You could try automotive polishing compounds. I'm not referring to the wax products, but rather the rubbing compound (more coarse) and another called polishing compound. (There are several brands available, I just happen to use Dupont).Doing what you want would take a great deal of experimentation, but you might also be able to use pumice or rottenstone to do it.


----------



## Steve Neul (Sep 2, 2011)

Shellac is available in different sheens however you are achieving this by using the flattening agents. Rubbing compound will only make it shinier. The only option I can think of is to rub it down with 0000 steel wool.


----------



## Bonka (Mar 24, 2011)

*De=Glossing*

I use Wool Lube and 0000 steel wool. I t puts a satin finsh to the shellac.


----------



## Fred Hargis (Apr 28, 2012)

Steve Neul said:


> Shellac is available in different sheens however you are achieving this by using the flattening agents. Rubbing compound will only make it shinier. The only option I can think of is to rub it down with 0000 steel wool.

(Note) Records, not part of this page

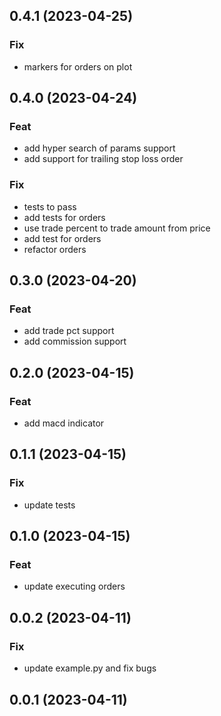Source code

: ## 0.4.1 (2023-04-25)

### Fix

- markers for orders on plot

## 0.4.0 (2023-04-24)

### Feat

- add hyper search of params support
- add support for trailing stop loss order

### Fix

- tests to pass
- add tests for orders
- use trade percent to trade amount from price
- add test for orders
- refactor orders

## 0.3.0 (2023-04-20)

### Feat

- add trade pct support
- add commission support

## 0.2.0 (2023-04-15)

### Feat

- add macd indicator

## 0.1.1 (2023-04-15)

### Fix

- update tests

## 0.1.0 (2023-04-15)

### Feat

- update executing orders

## 0.0.2 (2023-04-11)

### Fix

- update example.py and fix bugs

## 0.0.1 (2023-04-11)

Actually, the rubbing and polishing compounds contain grit that will scratch the surface much like the other suggestions, scattering the reflected light and reducing the sheen. I use them quite a bit to reduce the sheen of gloss varnish.


----------



## Rick Mosher (Feb 26, 2009)

I like Mirka Abralon pads for rubbing out finishes. Get the 6" pads and use them on your air powered DA sander with water as a lubricant. The 1000 grit will give you a fairly dull finish 4000 will be nearly gloss.


----------



## cabinetman (Jul 5, 2007)

You can use Scotch-Brite pads applied to your ROS. Leave the sanding disc on and the pad will stick to it. Here is a chart for a grit equivalent.









 







.


----------



## MIKA (Jul 13, 2012)

I will be working on a small table top today and plan on 'playing' with several of your suggestions; many of which sound to be just what I was looking for. Thank you and I will update this thread with comments on my results..............


----------